→ **Work to be completed**: Find the line containing "형태는 각각 달라야 함" in the records below. Copy exactly that line and each one after it, ending at the line containing "### ✅ Select", and nothing more.

→ **Data shown**:
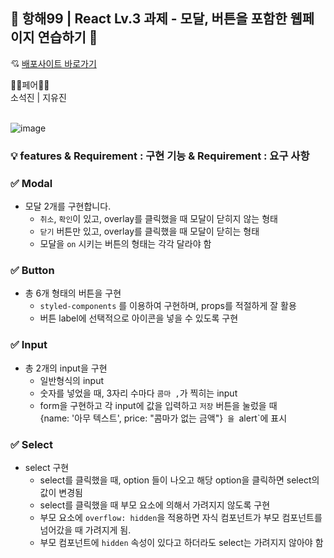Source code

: ## 🚢 항해99 | React Lv.3 과제 - 모달, 버튼을 포함한 웹페이지 연습하기 🎨
💘 [배포사이트 바로가기](https://hh99-react-ui-comp-lv3-dvoma00m3-zidoopal.vercel.app/) <br>

🤸‍♂️페어🤸‍♀️<br>
소석진 | 지유진<br>
<br>

![image](https://github.com/zidoopal/hh99-react-ui-comp-lv3/assets/131226548/0b7a0ead-c9e3-4e3e-a8a9-1c8a02ee55dd)



### 💡 features & Requirement : 구현 기능 & Requirement : 요구 사항
### ✅ Modal
- 모달 2개를 구현합니다.
    - `취소`, `확인`이 있고, overlay를 클릭했을 때 모달이 닫히지 않는 형태
    - `닫기` 버튼만 있고, overlay를 클릭했을 때 모달이 닫히는 형태
    - 모달을 `on` 시키는 버튼의 형태는 각각 달라야 함 

### ✅ Button
- 총 6개 형태의 버튼을 구현 
    - `styled-components` 를 이용하여 구현하며, props를 적절하게 잘 활용
    - 버튼 label에 선택적으로 아이콘을 넣을 수 있도록 구현

### ✅ Input
- 총 2개의 input을 구현
    - 일반형식의 input
    - 숫자를 넣었을 때, 3자리 수마다 `콤마 ,`가 찍히는 input
    - form을 구현하고 각 input에 값을 입력하고 `저장` 버튼을 눌렀을 때 <br>
{name: '아무 텍스트', price: "콤마가 없는 금액"}` 을 `alert`에 표시

### ✅ Select
- select 구현
    - select를 클릭했을 때, option 들이 나오고 해당 option을 클릭하면 select의 값이 변경됨
    - select를 클릭했을 때 부모 요소에 의해서 가려지지 않도록 구현
    - 부모 요소에 `overflow: hidden`을 적용하면 자식 컴포넌트가 부모 컴포넌트를 넘어갔을 때 가려지게 됨.
    - 부모 컴포넌트에 `hidden` 속성이 있다고 하더라도 select는 가려지지 않아야 함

→ **Expected output**:
    - 모달을 `on` 시키는 버튼의 형태는 각각 달라야 함 

### ✅ Button
- 총 6개 형태의 버튼을 구현 
    - `styled-components` 를 이용하여 구현하며, props를 적절하게 잘 활용
    - 버튼 label에 선택적으로 아이콘을 넣을 수 있도록 구현

### ✅ Input
- 총 2개의 input을 구현
    - 일반형식의 input
    - 숫자를 넣었을 때, 3자리 수마다 `콤마 ,`가 찍히는 input
    - form을 구현하고 각 input에 값을 입력하고 `저장` 버튼을 눌렀을 때 <br>
{name: '아무 텍스트', price: "콤마가 없는 금액"}` 을 `alert`에 표시

### ✅ Select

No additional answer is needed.